Among the lines below, keep only those from the one containing "- INT2.BIN: The" through the one containing "2016 - Present)", and reproduce them exactly.
[Data supplied]
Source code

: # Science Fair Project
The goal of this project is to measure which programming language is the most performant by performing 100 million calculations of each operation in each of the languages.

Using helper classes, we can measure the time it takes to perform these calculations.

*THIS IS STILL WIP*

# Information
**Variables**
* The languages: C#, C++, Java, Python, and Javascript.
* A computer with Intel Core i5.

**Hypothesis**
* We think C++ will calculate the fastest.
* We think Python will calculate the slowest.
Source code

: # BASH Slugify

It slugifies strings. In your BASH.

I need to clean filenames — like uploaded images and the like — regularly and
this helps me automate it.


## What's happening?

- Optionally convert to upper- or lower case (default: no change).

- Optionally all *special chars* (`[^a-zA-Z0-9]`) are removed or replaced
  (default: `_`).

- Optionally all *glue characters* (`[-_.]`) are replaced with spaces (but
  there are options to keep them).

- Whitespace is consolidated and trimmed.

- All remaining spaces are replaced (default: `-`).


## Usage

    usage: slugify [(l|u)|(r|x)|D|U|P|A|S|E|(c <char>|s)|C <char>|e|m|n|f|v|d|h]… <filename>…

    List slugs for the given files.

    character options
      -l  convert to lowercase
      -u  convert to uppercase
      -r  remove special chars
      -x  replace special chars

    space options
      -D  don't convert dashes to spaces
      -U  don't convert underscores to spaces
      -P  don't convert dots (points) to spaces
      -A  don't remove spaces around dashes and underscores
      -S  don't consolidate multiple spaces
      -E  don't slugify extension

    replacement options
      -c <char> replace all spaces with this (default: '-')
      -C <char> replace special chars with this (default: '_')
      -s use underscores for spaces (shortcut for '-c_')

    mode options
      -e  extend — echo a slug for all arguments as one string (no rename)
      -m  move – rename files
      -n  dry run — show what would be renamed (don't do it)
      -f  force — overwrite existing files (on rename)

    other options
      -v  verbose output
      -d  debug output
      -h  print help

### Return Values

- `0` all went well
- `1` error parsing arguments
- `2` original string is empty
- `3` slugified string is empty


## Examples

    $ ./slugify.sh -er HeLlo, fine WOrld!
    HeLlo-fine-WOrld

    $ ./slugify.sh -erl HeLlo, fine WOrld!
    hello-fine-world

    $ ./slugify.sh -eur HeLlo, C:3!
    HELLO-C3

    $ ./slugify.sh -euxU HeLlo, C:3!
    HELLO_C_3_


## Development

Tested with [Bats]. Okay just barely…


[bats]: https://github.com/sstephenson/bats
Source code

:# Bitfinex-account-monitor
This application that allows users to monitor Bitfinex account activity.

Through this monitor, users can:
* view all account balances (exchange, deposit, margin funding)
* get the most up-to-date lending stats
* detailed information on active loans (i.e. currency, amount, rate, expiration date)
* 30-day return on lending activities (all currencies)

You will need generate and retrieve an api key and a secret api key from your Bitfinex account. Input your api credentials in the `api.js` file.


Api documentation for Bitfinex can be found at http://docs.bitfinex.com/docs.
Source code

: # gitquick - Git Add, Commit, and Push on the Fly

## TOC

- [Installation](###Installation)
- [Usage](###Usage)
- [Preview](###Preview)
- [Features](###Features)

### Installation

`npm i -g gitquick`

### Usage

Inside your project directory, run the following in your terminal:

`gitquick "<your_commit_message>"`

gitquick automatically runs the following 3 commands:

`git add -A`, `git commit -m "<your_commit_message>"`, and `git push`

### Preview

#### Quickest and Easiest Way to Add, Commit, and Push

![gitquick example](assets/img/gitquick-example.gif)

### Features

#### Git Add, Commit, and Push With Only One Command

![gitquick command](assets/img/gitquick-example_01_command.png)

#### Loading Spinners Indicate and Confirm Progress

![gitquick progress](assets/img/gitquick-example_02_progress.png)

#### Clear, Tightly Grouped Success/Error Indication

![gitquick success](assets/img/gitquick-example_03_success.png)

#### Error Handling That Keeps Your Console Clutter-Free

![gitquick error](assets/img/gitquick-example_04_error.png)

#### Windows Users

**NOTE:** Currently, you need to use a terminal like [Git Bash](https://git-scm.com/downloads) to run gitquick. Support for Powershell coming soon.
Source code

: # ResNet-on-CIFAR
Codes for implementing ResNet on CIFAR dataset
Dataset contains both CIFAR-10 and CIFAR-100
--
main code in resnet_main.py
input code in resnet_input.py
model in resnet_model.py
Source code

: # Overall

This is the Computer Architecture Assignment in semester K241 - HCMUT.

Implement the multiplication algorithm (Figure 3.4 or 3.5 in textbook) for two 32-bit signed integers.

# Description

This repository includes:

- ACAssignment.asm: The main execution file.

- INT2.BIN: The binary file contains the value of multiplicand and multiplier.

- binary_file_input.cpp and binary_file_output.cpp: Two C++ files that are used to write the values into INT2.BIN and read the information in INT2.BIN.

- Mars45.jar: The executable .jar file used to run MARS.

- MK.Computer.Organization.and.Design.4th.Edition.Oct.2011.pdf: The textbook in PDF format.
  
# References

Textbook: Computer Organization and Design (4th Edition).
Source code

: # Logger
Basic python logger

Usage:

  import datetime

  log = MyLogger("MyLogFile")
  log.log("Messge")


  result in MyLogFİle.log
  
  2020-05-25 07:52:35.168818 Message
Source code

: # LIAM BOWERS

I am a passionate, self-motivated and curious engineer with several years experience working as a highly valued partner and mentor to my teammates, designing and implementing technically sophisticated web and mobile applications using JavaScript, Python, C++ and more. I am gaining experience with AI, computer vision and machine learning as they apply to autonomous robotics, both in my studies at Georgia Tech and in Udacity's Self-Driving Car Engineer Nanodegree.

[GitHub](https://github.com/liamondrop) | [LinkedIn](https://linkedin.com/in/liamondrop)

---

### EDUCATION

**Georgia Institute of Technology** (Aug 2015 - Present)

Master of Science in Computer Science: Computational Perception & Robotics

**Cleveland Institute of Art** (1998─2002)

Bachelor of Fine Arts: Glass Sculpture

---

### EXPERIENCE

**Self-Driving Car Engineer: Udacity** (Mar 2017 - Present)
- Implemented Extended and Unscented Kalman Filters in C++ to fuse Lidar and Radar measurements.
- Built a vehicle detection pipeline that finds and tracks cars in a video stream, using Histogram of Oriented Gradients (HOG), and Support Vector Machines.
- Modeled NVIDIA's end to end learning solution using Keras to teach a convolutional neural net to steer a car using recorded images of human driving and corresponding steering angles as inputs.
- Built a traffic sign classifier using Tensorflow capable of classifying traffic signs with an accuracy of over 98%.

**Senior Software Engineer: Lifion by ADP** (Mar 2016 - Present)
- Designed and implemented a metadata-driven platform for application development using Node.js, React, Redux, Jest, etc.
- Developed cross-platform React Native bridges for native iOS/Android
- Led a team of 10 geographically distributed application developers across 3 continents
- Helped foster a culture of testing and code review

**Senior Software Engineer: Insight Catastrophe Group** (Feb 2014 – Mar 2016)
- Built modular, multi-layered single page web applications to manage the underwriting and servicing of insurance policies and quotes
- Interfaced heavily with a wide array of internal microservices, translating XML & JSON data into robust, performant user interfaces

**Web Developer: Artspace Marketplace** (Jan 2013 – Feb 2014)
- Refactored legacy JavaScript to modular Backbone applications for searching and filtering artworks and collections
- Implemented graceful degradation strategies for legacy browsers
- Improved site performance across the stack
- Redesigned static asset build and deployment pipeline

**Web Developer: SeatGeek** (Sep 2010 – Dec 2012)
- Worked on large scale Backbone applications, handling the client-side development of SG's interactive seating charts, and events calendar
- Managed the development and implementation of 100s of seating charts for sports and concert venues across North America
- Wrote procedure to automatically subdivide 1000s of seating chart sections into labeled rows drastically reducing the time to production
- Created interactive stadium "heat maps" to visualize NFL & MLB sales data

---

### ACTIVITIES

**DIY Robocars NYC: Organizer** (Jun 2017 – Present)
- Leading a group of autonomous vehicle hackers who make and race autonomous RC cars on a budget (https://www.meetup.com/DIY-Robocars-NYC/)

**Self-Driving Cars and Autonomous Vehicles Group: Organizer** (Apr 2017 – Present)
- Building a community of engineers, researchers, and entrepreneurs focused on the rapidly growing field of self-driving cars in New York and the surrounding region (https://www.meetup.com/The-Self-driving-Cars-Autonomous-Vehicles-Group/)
[/Data supplied]
◆ **Finished exercise**:
- INT2.BIN: The binary file contains the value of multiplicand and multiplier.

- binary_file_input.cpp and binary_file_output.cpp: Two C++ files that are used to write the values into INT2.BIN and read the information in INT2.BIN.

- Mars45.jar: The executable .jar file used to run MARS.

- MK.Computer.Organization.and.Design.4th.Edition.Oct.2011.pdf: The textbook in PDF format.
  
# References

Textbook: Computer Organization and Design (4th Edition).
Source code

: # Logger
Basic python logger

Usage:

  import datetime

  log = MyLogger("MyLogFile")
  log.log("Messge")


  result in MyLogFİle.log
  
  2020-05-25 07:52:35.168818 Message
Source code

: # LIAM BOWERS

I am a passionate, self-motivated and curious engineer with several years experience working as a highly valued partner and mentor to my teammates, designing and implementing technically sophisticated web and mobile applications using JavaScript, Python, C++ and more. I am gaining experience with AI, computer vision and machine learning as they apply to autonomous robotics, both in my studies at Georgia Tech and in Udacity's Self-Driving Car Engineer Nanodegree.

[GitHub](https://github.com/liamondrop) | [LinkedIn](https://linkedin.com/in/liamondrop)

---

### EDUCATION

**Georgia Institute of Technology** (Aug 2015 - Present)

Master of Science in Computer Science: Computational Perception & Robotics

**Cleveland Institute of Art** (1998─2002)

Bachelor of Fine Arts: Glass Sculpture

---

### EXPERIENCE

**Self-Driving Car Engineer: Udacity** (Mar 2017 - Present)
- Implemented Extended and Unscented Kalman Filters in C++ to fuse Lidar and Radar measurements.
- Built a vehicle detection pipeline that finds and tracks cars in a video stream, using Histogram of Oriented Gradients (HOG), and Support Vector Machines.
- Modeled NVIDIA's end to end learning solution using Keras to teach a convolutional neural net to steer a car using recorded images of human driving and corresponding steering angles as inputs.
- Built a traffic sign classifier using Tensorflow capable of classifying traffic signs with an accuracy of over 98%.

**Senior Software Engineer: Lifion by ADP** (Mar 2016 - Present)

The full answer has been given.